3, 2, 1... Décollage en Ontario!!!

Timmins, un site à latitude moyenne de lancement de « ballons spatiaux »

Avec l'installation d'un site de lancement de calibre mondial à Timmins, en Ontario, la chanteuse Shania Twain pourrait dorénavant avoir de la compétition à titre d'ambassadrice de cette ville minière du Nord.

En effet, à compter de 2013, la ville de Timmins, en Ontario, accueillera une base internationale de lancement de ballons de recherches stratosphériques. La base sera conjointement opérée par  l'agence spatiale française (le Centre national d'études spatiales (CNES)) et l'Agence spatiale canadienne (ASC).

Depuis près de 50 ans, la France est un chef de file dans le domaine des ballons non habités à haute altitude.

Au cours du dernier demi-siècle, la France et d'autres pays (dont le Canada) ont lancé des millions de ballons à haute altitude afin de prévoir les conditions météorologiques, d'explorer la zone où l'atmosphère cède progressivement sa place au vide spatial, de tester des expériences « quasi prêtes pour l'espace » et même de faire de l'astronomie à coût avantageux bien au-delà de l'atmosphère terrestre.

Une combinaison gagnante

Alors que le Canada a réduit son programme de ballons atmosphériques il y a une dizaine d'années pour des raisons budgétaires, la France a dû chercher de nouveaux territoires pour le lancement et la récupération des ballons à cause de la forte densité de population en Europe.

Grâce à une collaboration entre l'ASC et le CNES, une base de lancement d'une valeur de 4 millions de dollars est présentement en construction à l'aéroport de Timmins.

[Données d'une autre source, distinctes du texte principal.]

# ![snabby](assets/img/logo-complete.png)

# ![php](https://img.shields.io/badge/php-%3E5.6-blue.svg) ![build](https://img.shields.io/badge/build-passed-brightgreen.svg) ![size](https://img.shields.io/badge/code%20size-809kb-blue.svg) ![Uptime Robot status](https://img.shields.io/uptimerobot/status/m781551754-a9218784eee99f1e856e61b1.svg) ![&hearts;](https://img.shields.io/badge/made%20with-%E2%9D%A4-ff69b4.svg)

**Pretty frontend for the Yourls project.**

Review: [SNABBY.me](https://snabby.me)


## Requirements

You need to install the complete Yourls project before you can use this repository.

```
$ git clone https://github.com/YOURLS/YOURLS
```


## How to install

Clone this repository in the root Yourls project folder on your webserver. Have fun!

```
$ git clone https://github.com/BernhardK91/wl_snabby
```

En retour, l'industrie et les universités canadiennes auront accès à des occasions de vols de ballons stratosphériques français ici et ailleurs dans le monde. L'ASC accepte présentement des propositions visant la réalisation de nouvelles missions canadiennes au moyen de ballons à haute altitude.

Préparation d'un ballon.
(Source : CNES/C. Bardou)

Anatomie d'un ballon stratosphérique

Les ballons d'aujourd'hui – habituellement constitués de plastique et remplis d'hélium – peuvent s'allonger pour prendre la forme d'une gigantesque « larme » renversée dont la taille équivaut à plus de la moitié de la tour du CN ou à la hauteur de la tour Eiffel.

Suspendus par le bas à une nacelle, ces ballons atmosphériques commandés à distance peuvent emporter des charges utiles de science, d'astronomie, de chimie atmosphérique et de prévisions météorologiques pouvant peser jusqu'à 1,1 tonne.

Ces ballons ne nécessitent aucun moteur ni carburant et sont entièrement récupérables. Ils peuvent amener leurs nacelles instrumentées à des altitudes de 42 km et y rester pendant 10 heures. Des vols de longue durée, s'étalant sur plusieurs jours, semaines ou même mois, sont envisagés dans un avenir rapproché.

Applications atmosphériques

« [Cette collaboration] représente une excellente affaire pour la communauté spatiale du Canada », a déclaré Steve MacLean, le président de l'ASC, qui fait remarquer que les missions de ballons à haute altitude constituent une plateforme de formation idéale pour la prochaine génération de spatiologues et d'ingénieurs.

L'instrument PILOT. (Source : PARI)

Volant plus haut et plus longtemps que les avions et revenant moins cher que les fusées ou les satellites, les ballons à haute altitude contribuent à l'étude d'une vaste gamme de phénomènes, qu'il s'agisse de conditions météorologiques à grande échelle susceptibles de se gâter très rapidement ou de conditions atmosphériques préoccupantes à long terme, notamment l'appauvrissement de la couche d'ozone au dessus du pôle Nord.

Un des premiers lancements à partir de la nouvelle base de Timmins pourrait fort bien être celui de la mission PILOT du CNES faisant appel à un ballon titanesque qui aura un volume d'un million de mètres cubes et emportera un nouveau télescope puissant à 42 km au-dessus de la surface de la Terre.

Pourquoi Timmins?

En raison de sa latitude, des conditions de vent et de météo favorables, de la faible densité de population dans certains secteurs clés autour de la ville ainsi que d'une infrastructure optimale sur place, Timmins est l'endroit au Canada qui permet le mieux de respecter la réglementation stricte régissant le lancement et la récupération de ballons à haute altitude.

Pour les résidents de Timmins, les ballons à haute altitude représentent un nouveau secteur d'activités qu'ils devraient avec plaisir voir prendre son envol.